■ **Exercise requirements**
Starting at the first line of the entries below, output every line exactly, up to and including the line with "info Jupyter Notebooks".

■ **Material to process**
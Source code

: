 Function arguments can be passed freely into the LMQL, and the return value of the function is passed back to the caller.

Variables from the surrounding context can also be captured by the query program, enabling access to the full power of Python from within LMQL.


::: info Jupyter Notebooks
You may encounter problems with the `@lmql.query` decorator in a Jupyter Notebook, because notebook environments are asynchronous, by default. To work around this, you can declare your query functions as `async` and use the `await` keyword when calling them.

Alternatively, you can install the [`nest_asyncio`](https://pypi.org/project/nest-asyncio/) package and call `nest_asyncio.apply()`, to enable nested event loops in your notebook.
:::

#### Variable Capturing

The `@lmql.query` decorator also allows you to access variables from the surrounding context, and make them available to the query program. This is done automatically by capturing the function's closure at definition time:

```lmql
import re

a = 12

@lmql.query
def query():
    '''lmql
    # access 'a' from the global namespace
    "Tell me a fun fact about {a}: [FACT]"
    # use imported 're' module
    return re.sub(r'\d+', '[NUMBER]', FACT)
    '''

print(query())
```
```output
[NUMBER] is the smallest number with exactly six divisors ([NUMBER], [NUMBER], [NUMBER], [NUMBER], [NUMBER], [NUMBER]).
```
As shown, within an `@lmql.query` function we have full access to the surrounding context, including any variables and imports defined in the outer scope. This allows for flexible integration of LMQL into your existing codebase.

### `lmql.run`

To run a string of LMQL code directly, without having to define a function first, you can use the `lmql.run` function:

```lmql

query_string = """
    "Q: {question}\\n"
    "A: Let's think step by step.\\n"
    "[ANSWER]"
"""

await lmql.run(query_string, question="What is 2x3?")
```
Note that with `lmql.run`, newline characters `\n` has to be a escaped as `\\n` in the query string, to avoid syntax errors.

■ **Your response**
Source code

: Function arguments can be passed freely into the LMQL, and the return value of the function is passed back to the caller.

Variables from the surrounding context can also be captured by the query program, enabling access to the full power of Python from within LMQL.


::: info Jupyter Notebooks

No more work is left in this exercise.